La cuna del estruendo

Los libros sobre estaciones recuperan el encanto del tren

José Antonio Millán

La estación de França. Escenario monumental para el tren. Antonio Armesto, Carlos Martí, José Ramón Pastor. Fotografías de Xavier Catalán. Madrid. Lunwerg Editores. 1992 El mundo del ferrocarril tiene atractivo para el público, como demuestra una producción bibliográfica no muy abundante pero continua. Hace poco Lily Litvak rastreaba en El tiempo de los trenes (Ediciones Del Serbal) el eco literario del vapor, y ahora son dos bellos libros en Lunwerg. Naturalmente, es el tren del pasado el que se erige en protagonista de nuestra mirada: la constante destrucción de líneas férreas y la producción de alternativas suntuarias como el AVE hacen añorar unos ferrocarriles que ahora juzgamos hechos a la medida del hombre. Muchos vemos en la actual proliferación automovilística y el apoyo en infraestructuras por parte del Estado (a precio de oro: véanse nuestros impuestos y sus déficits) uno de los grandes fraudes contemporáneos. Resumo, parafraseando a García Calvo: el coche nos hace siervos, el tren, señores.

Y en la estación cristaliza, sin duda, toda una visión del mundo y del hombre. Por eso libros como La estación de Atocha, o La estación de França apelan de tantas formas al interés del lector. Visiones de futuro, compañías emprendedoras, tramas urbanas añosas que ven la llegada de la cuña de hierro, ínfulas arquitectónicas o alardes ingenieriles para cobijar andenes y viajeros, movimientos de masas o presencias del poder, necesidades de sustento o de evacuación, de administración y ocio, todo deja su huella en el recinto de llegada y partida de los grandes monstruos de hierro. De ahí la necesidad de un lenguaje literario y gráfico como el que despliegan las bellas ediciones de Lunwerg: planos de ciudades, fotografías de detalles arquitectónicos, diagramas de construcción, proyectos que no llegaron a ser, imágenes del pasado y del presente, junto a recuerdos y un claro hilo de descripción.

Todas estas características están presentes en las tres obras mencionadas, pero el caso de La estación de França de Barcelona —que es en el que nos centraremos— resulta especialmente atractivo. Si el libro debe remontarse a la Ciudadela que Felipe V impuso a la capital de la derrotada Cataluña es porque su demolición, en 1868, creó un espacio abierto y próximo al centro donde podía caber la idea de una estación. Como tentáculos de un organismo joven, las vías férreas de la naciente red catalana iban poniendo cerco a un núcleo urbano en expansión, y al final cuajó el proyecto del gran enlace internacional de Barcelona, próximo al puerto. Su forma definitiva, iniciada en los años 20, recibió el nombre de Término, que, como señala Màrius Carol en su presentación a la obra, no sólo quiere decir "final", sino también "palabra".

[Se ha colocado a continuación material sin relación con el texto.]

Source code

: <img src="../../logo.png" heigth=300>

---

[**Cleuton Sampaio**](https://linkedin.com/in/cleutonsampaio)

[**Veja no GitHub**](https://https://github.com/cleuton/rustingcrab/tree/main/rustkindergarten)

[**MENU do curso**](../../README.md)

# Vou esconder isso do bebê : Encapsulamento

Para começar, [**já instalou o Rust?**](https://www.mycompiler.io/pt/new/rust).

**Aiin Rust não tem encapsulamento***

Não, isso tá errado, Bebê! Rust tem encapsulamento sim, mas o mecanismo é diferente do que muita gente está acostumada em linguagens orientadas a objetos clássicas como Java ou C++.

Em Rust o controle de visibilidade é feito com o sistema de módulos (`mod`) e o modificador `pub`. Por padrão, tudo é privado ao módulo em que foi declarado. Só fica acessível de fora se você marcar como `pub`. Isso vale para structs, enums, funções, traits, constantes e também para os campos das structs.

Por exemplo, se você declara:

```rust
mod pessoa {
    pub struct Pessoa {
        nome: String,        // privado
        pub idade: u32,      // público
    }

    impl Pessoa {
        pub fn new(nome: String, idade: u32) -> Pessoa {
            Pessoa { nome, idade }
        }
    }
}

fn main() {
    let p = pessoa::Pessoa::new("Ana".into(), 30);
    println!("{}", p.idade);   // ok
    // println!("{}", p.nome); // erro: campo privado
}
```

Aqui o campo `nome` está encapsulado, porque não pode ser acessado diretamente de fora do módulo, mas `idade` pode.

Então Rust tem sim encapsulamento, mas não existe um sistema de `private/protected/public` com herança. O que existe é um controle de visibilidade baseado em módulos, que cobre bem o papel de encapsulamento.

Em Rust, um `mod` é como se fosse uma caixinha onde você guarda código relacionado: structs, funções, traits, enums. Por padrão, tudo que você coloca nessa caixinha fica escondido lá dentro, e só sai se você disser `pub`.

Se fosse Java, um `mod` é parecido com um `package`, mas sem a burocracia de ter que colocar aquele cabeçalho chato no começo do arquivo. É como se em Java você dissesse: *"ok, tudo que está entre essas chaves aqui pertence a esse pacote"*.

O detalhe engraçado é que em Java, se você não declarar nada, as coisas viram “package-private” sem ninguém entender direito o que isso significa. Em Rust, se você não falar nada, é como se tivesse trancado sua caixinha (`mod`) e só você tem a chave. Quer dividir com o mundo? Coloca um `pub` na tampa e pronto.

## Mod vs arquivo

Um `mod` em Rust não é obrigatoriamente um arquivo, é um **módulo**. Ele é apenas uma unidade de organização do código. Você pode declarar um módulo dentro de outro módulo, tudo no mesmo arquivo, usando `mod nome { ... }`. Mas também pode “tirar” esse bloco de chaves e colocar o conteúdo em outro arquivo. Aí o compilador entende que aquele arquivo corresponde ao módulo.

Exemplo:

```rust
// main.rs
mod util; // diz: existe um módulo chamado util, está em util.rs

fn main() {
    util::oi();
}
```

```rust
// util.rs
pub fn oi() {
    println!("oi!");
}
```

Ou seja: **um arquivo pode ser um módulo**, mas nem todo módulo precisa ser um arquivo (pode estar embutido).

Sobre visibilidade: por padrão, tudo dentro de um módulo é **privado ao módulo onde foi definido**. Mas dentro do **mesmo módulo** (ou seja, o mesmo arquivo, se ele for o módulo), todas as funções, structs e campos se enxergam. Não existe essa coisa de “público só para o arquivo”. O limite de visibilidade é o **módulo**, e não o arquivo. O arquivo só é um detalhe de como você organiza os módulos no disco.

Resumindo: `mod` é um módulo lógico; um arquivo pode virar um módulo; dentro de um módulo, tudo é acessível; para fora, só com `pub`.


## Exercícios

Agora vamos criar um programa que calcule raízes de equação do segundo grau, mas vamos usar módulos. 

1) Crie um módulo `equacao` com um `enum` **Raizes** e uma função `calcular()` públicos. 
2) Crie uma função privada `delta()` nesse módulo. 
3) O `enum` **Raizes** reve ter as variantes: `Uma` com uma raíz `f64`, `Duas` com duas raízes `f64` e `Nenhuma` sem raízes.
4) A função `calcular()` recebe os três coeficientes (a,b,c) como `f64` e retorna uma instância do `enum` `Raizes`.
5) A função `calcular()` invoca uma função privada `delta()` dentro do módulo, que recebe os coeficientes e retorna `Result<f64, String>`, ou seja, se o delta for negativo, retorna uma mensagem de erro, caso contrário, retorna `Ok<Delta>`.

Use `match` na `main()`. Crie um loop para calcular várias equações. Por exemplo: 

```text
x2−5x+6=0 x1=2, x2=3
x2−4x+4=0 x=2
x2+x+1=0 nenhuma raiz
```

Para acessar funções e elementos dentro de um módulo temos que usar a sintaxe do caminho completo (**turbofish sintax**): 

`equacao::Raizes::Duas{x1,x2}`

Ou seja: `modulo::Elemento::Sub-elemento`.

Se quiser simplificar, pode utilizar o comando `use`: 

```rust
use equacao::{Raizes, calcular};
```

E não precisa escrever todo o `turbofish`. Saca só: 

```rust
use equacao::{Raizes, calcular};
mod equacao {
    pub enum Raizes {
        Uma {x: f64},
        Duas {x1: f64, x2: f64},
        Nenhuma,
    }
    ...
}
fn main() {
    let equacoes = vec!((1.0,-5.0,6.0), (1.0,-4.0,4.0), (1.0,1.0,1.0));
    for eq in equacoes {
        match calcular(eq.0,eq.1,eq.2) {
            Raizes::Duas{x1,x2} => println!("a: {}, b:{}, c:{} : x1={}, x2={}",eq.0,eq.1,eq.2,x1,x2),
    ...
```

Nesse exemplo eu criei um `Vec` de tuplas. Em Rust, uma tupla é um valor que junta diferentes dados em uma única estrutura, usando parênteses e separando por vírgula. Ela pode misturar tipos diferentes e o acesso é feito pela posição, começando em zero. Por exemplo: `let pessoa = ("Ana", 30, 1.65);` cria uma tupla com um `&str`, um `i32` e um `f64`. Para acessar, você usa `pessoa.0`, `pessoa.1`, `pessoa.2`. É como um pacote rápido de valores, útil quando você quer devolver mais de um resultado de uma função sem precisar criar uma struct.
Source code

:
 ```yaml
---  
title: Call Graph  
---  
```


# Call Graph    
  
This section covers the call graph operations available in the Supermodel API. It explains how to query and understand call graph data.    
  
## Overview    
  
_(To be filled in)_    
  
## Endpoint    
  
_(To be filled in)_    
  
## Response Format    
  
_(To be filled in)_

Y es una babel de lenguas y sonidos la que cobijó (y por fortuna sigue cobijando) el gran vestíbulo, el majestuoso espacio de los andenes. La concepción levemente sacra del recinto de las estaciones, su fuerza simbólica como punto de congregación, se refleja en los modelos arquitectónicos que han tenido con frecuencia: las termas de Caracalla están en la inspiración de la Pennylvania Station de Nueva York, y la planta de la de França se inspira en el Foro de los Severos de Leptis Magna (actual Libia). El joven madrileño Pedro Muguruza —que acabaría por hacer el proyecto del Valle de los Caídos— ganó el concurso del edificio en 1922, aunque su visión un tanto escurialense y despojada debió ser suplementada con detalles de lujo y refinamiento, más del agrado de la floreciente burguesía local.

Pero lo que sin duda es más característico de la gran estación barcelonesa es la doble cubierta de los andenes, recta primero y luego abierta en una elegante curva, en proyecto del ingeniero de la Maquinista Terrestre y Marítima, Andrés Montaner i Serra. ¡Qué mensaje más claro y directo!: el hierro, que se había hilado en caminos para transportar mercancías y progreso, era igualmente capaz de elevarse para acoger suavemente al viajero (o despedir al natural) en un amistoso abrazo metálico.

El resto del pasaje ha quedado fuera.